Penalties, handed down despite threats of retaliation from Beijing, freeze Xinjiang-based officials’ assets in EU, bar them from traveling in bloc

In this Dec. 3, 2018, photo, a guard tower and barbed wire fence surround a detention facility in the Kunshan Industrial Park in Artux in western China's Xinjiang region. (AP Photo/Ng Han Guan)
In this Dec. 3, 2018, photo, a guard tower and barbed wire fence surround a detention facility in the Kunshan Industrial Park in Artux in western China's Xinjiang region. (AP Photo/Ng Han Guan)

BRUSSELS — The European Union on Monday imposed sanctions on four Chinese officials accused of responsibility for abuses against Uighur Muslims in a raft of measures targeting alleged human rights offenders around the world, despite warnings that Beijing could retaliate.

The four are senior officials in the northwest region of Xinjiang.

The sanctions involve a freeze on their assets in the EU and a ban on them traveling in the bloc. European citizens and companies are not permitted to provide them with financial assistance.

China at first denied the existence of camps for detaining Uighurs in the northwest region of Xinjiang but has since described them as centers to provide job training and reeducate those exposed to radical jihadi thinking.

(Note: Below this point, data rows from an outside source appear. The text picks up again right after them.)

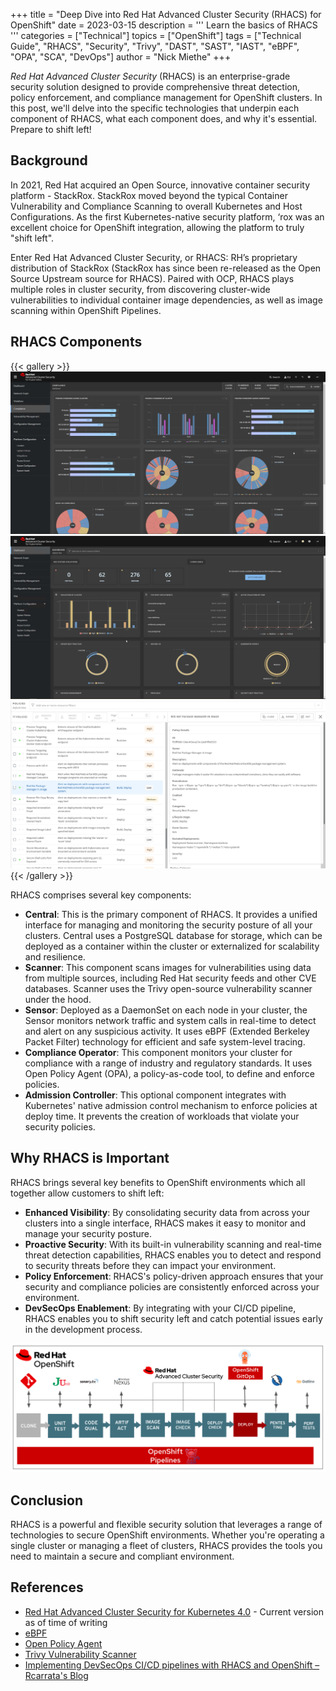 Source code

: +++
title = "Deep Dive into Red Hat Advanced Cluster Security (RHACS) for OpenShift"
date = 2023-03-15
description = '''
Learn the basics of RHACS
'''
categories = ["Technical"]
topics = ["OpenShift"]
tags = ["Technical Guide", "RHACS", "Security", "Trivy", "DAST", "SAST", "IAST", "eBPF", "OPA", "SCA", "DevOps"]
author = "Nick Miethe"
+++

*Red Hat Advanced Cluster Security* (RHACS) is an enterprise-grade security solution designed to provide comprehensive threat detection, policy enforcement, and compliance management for OpenShift clusters. In this post, we'll delve into the specific technologies that underpin each component of RHACS, what each component does, and why it's essential. Prepare to shift left!

## Background

In 2021, Red Hat acquired an Open Source, innovative container security platform - StackRox. StackRox moved beyond the typical Container Vulnerability and Compliance Scanning to overall Kubernetes and Host Configurations. As the first Kubernetes-native security platform, ‘rox was an excellent choice for OpenShift integration, allowing the platform to truly "shift left".

Enter Red Hat Advanced Cluster Security, or RHACS: RH’s proprietary distribution of StackRox (StackRox has since been re-released as the Open Source Upstream source for RHACS). Paired with OCP, RHACS plays multiple roles in cluster security, from discovering cluster-wide vulnerabilities to individual container image dependencies, as well as image scanning within OpenShift Pipelines.

## RHACS Components

{{< gallery >}}
  <img src="rhacs-dash-compliance.jpg" class="grid-w33"/>
  <img src="rhacs-dash-graphs.jpg" class="grid-w33"/>
  <img src="rhacs-policies.png" class="grid-w33"/>
{{< /gallery >}}

RHACS comprises several key components:

* **Central**: This is the primary component of RHACS. It provides a unified interface for managing and monitoring the security posture of all your clusters. Central uses a PostgreSQL database for storage, which can be deployed as a container within the cluster or externalized for scalability and resilience.
* **Scanner**: This component scans images for vulnerabilities using data from multiple sources, including Red Hat security feeds and other CVE databases. Scanner uses the Trivy open-source vulnerability scanner under the hood.
* **Sensor**: Deployed as a DaemonSet on each node in your cluster, the Sensor monitors network traffic and system calls in real-time to detect and alert on any suspicious activity. It uses eBPF (Extended Berkeley Packet Filter) technology for efficient and safe system-level tracing.
* **Compliance Operator**: This component monitors your cluster for compliance with a range of industry and regulatory standards. It uses Open Policy Agent (OPA), a policy-as-code tool, to define and enforce policies.
* **Admission Controller**: This optional component integrates with Kubernetes' native admission control mechanism to enforce policies at deploy time. It prevents the creation of workloads that violate your security policies.

## Why RHACS is Important

RHACS brings several key benefits to OpenShift environments which all together allow customers to shift left:

* **Enhanced Visibility**: By consolidating security data from across your clusters into a single interface, RHACS makes it easy to monitor and manage your security posture.
* **Proactive Security**: With its built-in vulnerability scanning and real-time threat detection capabilities, RHACS enables you to detect and respond to security threats before they can impact your environment.
* **Policy Enforcement**: RHACS's policy-driven approach ensures that your security and compliance policies are consistently enforced across your environment.
* **DevSecOps Enablement**: By integrating with your CI/CD pipeline, RHACS enables you to shift security left and catch potential issues early in the development process.

![](rhacs-pipeline.png)

## Conclusion

RHACS is a powerful and flexible security solution that leverages a range of technologies to secure OpenShift environments. Whether you're operating a single cluster or managing a fleet of clusters, RHACS provides the tools you need to maintain a secure and compliant environment.

## References

* [Red Hat Advanced Cluster Security for Kubernetes 4.0](https://docs.openshift.com/acs/4.0/welcome/index.html) - Current version as of time of writing
* [eBPF](https://ebpf.io/)
* [Open Policy Agent](https://www.openpolicyagent.org/)
* [Trivy Vulnerability Scanner](https://github.com/aquasecurity/trivy)
* [Implementing DevSecOps CI/CD pipelines with RHACS and OpenShift – Rcarrata's Blog](https://rcarrata.com/openshift/devsecops-1/)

Officials deny all charges of human rights abuses in the northwestern region.

In this December 3, 2018, photo, residents line up inside the Artux City Vocational Skills Education Training Service Center which has previously been revealed by leaked documents to be a forced indoctrination camp at the Kunshan Industrial Park in Artux in western China’s Xinjiang region. (AP/Ng Han Guan)

Xinjiang had been a hotbed of anti-government violence, but Beijing claims its massive security crackdown brought peace in recent years.

Last week, the United States accused China on Friday of committing “genocide and crimes against humanity” against Uyghur Muslims and other minorities, and China accused the US of discrimination, hatred “and even savage murder of people of African and Asian descent.”

The clash came at the UN General Assembly’s commemoration of the International Day for the Elimination of Racial Discrimination and was sparked by one line in the speech by US Ambassador Linda Thomas Greenfield, who talked about being a descendent of slaves, growing up in the segregated South, and surviving racism including being called “an N-word.”